It was nudging eleven, too late for a visit, but Morrow was searching for a spark of comfort in a melancholy day and so she drove on.

The roads around Castlemilk were broad and straight, designed for the age of the automobile, but with a population who could only afford the bus. The wide streets weren’t used for anything other than mowing down toddlers and racing stolen cars so the planners had sprinkled them with deep speed bumps and extended the pavements to create traffic-calming swerves in the road. Morrow was taking it at ten miles an hour and it still felt reckless.

Passing the local police station, another solid fortress in brown brick, she pulled up a short steep hill and parked in one of twenty parking spaces. The flats looked scruffy and ominous, three high blocks watched the city. The glass column of each stairwell was lit in a different color, electric blue lights in the middle, orange and purple on either side. The vibrant-colored lights clashed with the winsome time-drabbed pastel of the outside walls: mustard, pea green, brown.

She stepped out of the car, thinking to herself that as well as visiting a witness alone, she had parked her private car in full view of the flats. She looked around. CCTV cameras were pinned onto lampposts at every corner. From where she was standing she could see more than ten and they all looked operational.

If anything happened tonight the bosses would know she’d come here alone in her own car. Still, she didn’t turn around and get back in but walked over to the middle block, checking her notebook for the flat number, pressing the buzzer before looking through the doors. The lobby was tiled white and as clean as an operating theater. Haranguing signs on the wall ordered the residents not to have dogs in their flats, not to dump rubbish in the lifts, not to graffiti. They didn’t seem to need much ordering around. Even the signs were nice and clean.

A young girl’s voice crackled “Hello?” on the intercom.

“Hello, is this Kay Murray’s flat?”

The girl turned from the intercom and shouted, “Mum! For you!”

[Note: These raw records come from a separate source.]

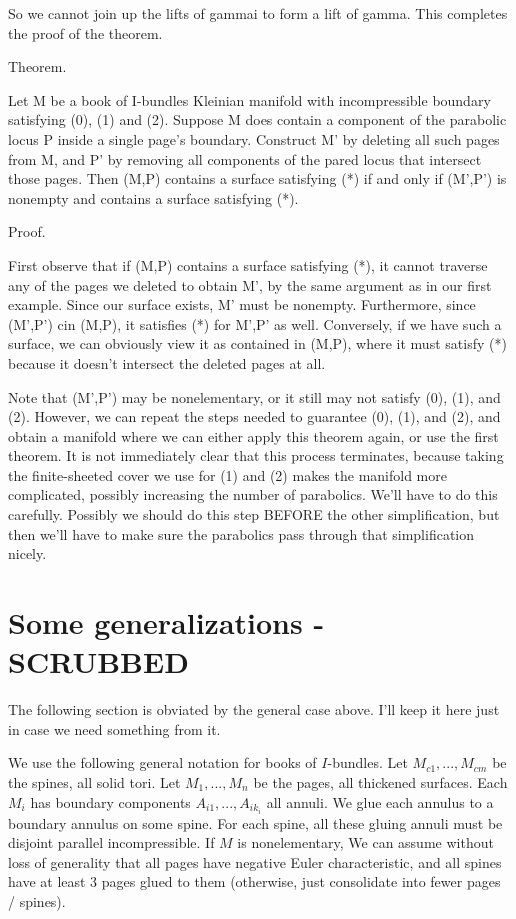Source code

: \documentclass[12pt]{amsart}
\theoremstyle{definition}
\theoremstyle{remark}
\begin{document}
So we cannot join up the lifts of gammai to form a lift of gamma. This
completes the proof of the theorem.


Theorem.

Let M be a book of I-bundles Kleinian manifold with incompressible boundary
satisfying (0), (1) and (2). Suppose M does contain a component of the
parabolic locus P inside a single page's boundary. Construct M' by deleting all
such pages from M, and P' by removing all components of the pared locus that
intersect those pages. Then (M,P) contains a surface satisfying (*) if and only
if (M',P') is nonempty and contains a surface satisfying (*).

Proof.

First observe that if (M,P) contains a surface satisfying (*), it cannot
traverse any of the pages we deleted to obtain M', by the same argument as in
our first example.  Since our surface exists, M' must be nonempty.
Furthermore, since (M',P') cin (M,P), it satisfies (*) for M',P' as well.
Conversely, if we have such a surface, we can obviously view it as contained in
(M,P), where it must satisfy (*) because it doesn't intersect the deleted pages
at all.

Note that (M',P') may be nonelementary, or it still may not satisfy (0), (1),
and (2).  However, we can repeat the steps needed to guarantee (0), (1), and
(2), and obtain a manifold where we can either apply this theorem again, or use
the first theorem. It is not immediately clear that this process terminates,
because taking the finite-sheeted cover we use for (1) and (2) makes the
manifold more complicated, possibly increasing the number of parabolics. We'll
have to do this carefully. Possibly we should do this step BEFORE the other
simplification, but then we'll have to make sure the parabolics pass through
that simplification nicely.

\section{Some generalizations - SCRUBBED}

The following section is obviated by the general case above. I'll keep it here
just in case we need something from it.

We use the following general notation for books of $I$-bundles. Let
$M_{c1},...,M_{cm}$ be the spines, all solid tori. Let $M_1,...,M_n$ be the
pages, all thickened surfaces. Each $M_i$ has boundary components
$A_{i1},...,A_{ik_i}$ all annuli. We glue each annulus to a boundary annulus on
some spine. For each spine, all these gluing annuli must be disjoint parallel
incompressible. If $M$ is nonelementary, We can assume without loss of
generality that all pages have negative Euler characteristic, and all spines
have at least 3 pages glued to them (otherwise, just consolidate into fewer
pages / spines).
\end{document}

Morrow smiled as she heard Kay’s voice approaching, “…bloody ask who it is instead of just bawling at me.”

But the girl stomped off and a door slammed shut.

Kay cleared her throat and spoke, “Aye?”

“Kay? It’s me.”

There was a pause.

“Alex?”

“Yeah.”

“Oh. Come up…”

The entry door buzzed angrily and Morrow pushed it open. Across the lobby she pressed the call button for the lift and the doors slid open into a warm orange light. The floor was clean, none of the plastic buttons were charred with lighters and there was just the faintest tang of disinfectant. It was an unthreatening environment but still, as the doors slid shut in front of her and the lift took off, Morrow felt a jolt in her stomach.

The doors opened again onto cold strip lights and a lingering smell from a takeaway curry bag left hanging on a door handle. The floor was vibrant pink with turquoise diamonds set out in a path. All the doors were turquoise with mottled glass panels, some lit, some dark. Morrow walked down to number eight.

Kay’s window had a ruffle of pink nets inside. It was an old door, a good sign: it meant she’d been there a long time, had paid her rent and no one had kicked it in. A shattered and patched door was a classic signifier of a problem household.

Morrow chapped and stepped back, waiting. Behind her, the lift doors beeped and she turned and watched the orange light narrow to a slit and disappear.

Without preliminaries, the front door flew open and a tall thin boy stood there, looking her up and down.

“Hello!”

Morrow forced a smile. “Is this Kay Murray’s house?”

He grinned at her polished shoes. “God, you really are a polis.” He leaned out and took her elbow, tugging her gently into the small hall and shutting the door. “She said she’d met an old pal from school and you’d became a polis. You really the same age as her? You look younger.”

“Oh, I’m all puffy because I’m pregnant,” she said, but she was pleased nonetheless.

The hallway was busy with empty cardboard boxes for detergent, washing powder, crisps, crackers, empty trays for washing-up liquid bottles and shampoo. They were stacked messily on top of each other, four or five high and shoved against the wall. Morrow thought briefly of shoplifting, truck hijacks and theft from employers. She stopped herself: she was here to see Kay, it wasn’t supposed to be official business.

The living room and kitchen doors lay open to her right. In front of her were three more doors, each decorated by the occupants: one was matte black, one painted pink with randomly placed glittery butterfly stickers and a greasy, balding bit of pink marabou wrapped around the door handle. The third was split down the middle, half Celtic green and half Rangers blue. The Celtic fan had used a felt tip to reclaim part of the border lands but the Rangers fan had smeared the green intrusion off with a wet cloth.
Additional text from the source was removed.